WHAT THIS TASK INVOLVES – Repeat exactly the lines that run from the start of the records below to the line with "- 4 arguments: Returns", including both of those lines but not the pictures.
EXERCISE MATERIAL Start Marker
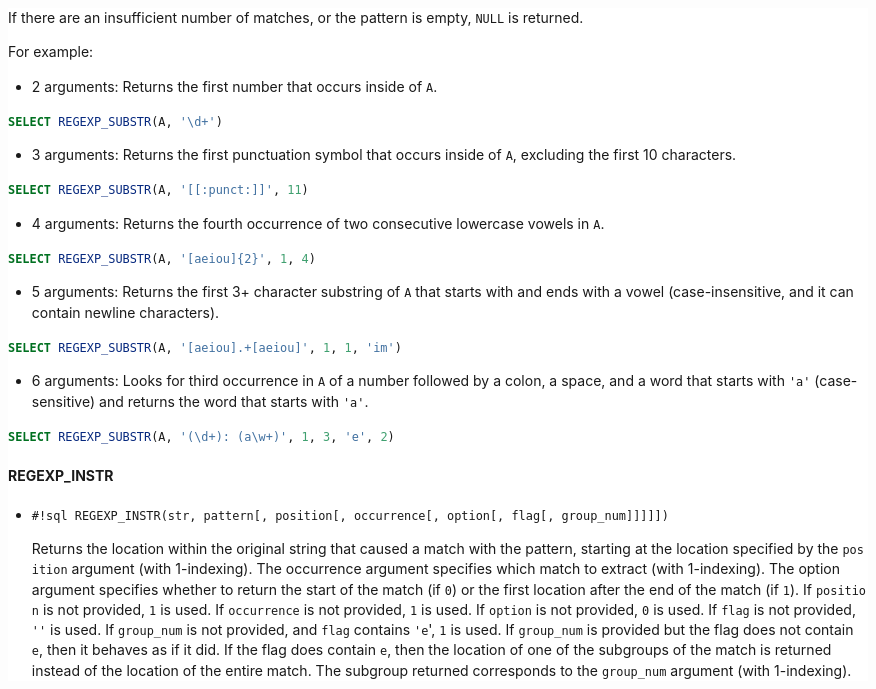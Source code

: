   If there are an insufficient number of matches, or the pattern is empty,
  `NULL` is returned.

  For example:

  - 2 arguments: Returns the first number that occurs inside of `A`.

  ```sql
  SELECT REGEXP_SUBSTR(A, '\d+')
  ```

  - 3 arguments: Returns the first punctuation symbol that occurs inside of `A`, excluding the first 10 characters.

  ```sql
  SELECT REGEXP_SUBSTR(A, '[[:punct:]]', 11)
  ```

  - 4 arguments: Returns the fourth occurrence of two consecutive lowercase vowels in `A`.

  ```sql
  SELECT REGEXP_SUBSTR(A, '[aeiou]{2}', 1, 4)
  ```

  - 5 arguments: Returns the first 3+ character substring of `A` that starts with and ends with a vowel (case-insensitive, and
    it can contain newline characters).

  ```sql
  SELECT REGEXP_SUBSTR(A, '[aeiou].+[aeiou]', 1, 1, 'im')
  ```

  - 6 arguments: Looks for third occurrence in `A` of a number followed by a colon, a space, and a word
    that starts with `'a'` (case-sensitive) and returns the word that starts with `'a'`.

  ```sql
  SELECT REGEXP_SUBSTR(A, '(\d+): (a\w+)', 1, 3, 'e', 2)
  ```

#### REGEXP_INSTR

- `#!sql REGEXP_INSTR(str, pattern[, position[, occurrence[, option[, flag[, group_num]]]]])`

  Returns the location within the original string that caused a
  match with the pattern, starting at the location specified
  by the `position` argument (with 1-indexing). The occurrence argument
  specifies which match to extract (with 1-indexing). The option argument
  specifies whether to return the start of the match (if `0`) or the first
  location after the end of the match (if `1`). If `position` is
  not provided, `1` is used. If `occurrence` is not provided,
  `1` is used. If `option` is not provided, `0` is used. If `flag` is not
  provided, `''` is used. If `group_num` is not provided, and `flag` contains `'e`', `1` is used.
  If `group_num` is provided but the flag does not contain `e`, then
  it behaves as if it did. If the flag does contain `e`, then the location of one of
  the subgroups of the match is returned instead of the location of the
  entire match. The subgroup returned corresponds to the `group_num` argument
  (with 1-indexing).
EXERCISE MATERIAL End Marker
RESULT OF THIS EXERCISE –
Source code

:   If there are an insufficient number of matches, or the pattern is empty,
  `NULL` is returned.

  For example:

  - 2 arguments: Returns the first number that occurs inside of `A`.

  ```sql
  SELECT REGEXP_SUBSTR(A, '\d+')
  ```

  - 3 arguments: Returns the first punctuation symbol that occurs inside of `A`, excluding the first 10 characters.

  ```sql
  SELECT REGEXP_SUBSTR(A, '[[:punct:]]', 11)
  ```

  - 4 arguments: Returns the fourth occurrence of two consecutive lowercase vowels in `A`.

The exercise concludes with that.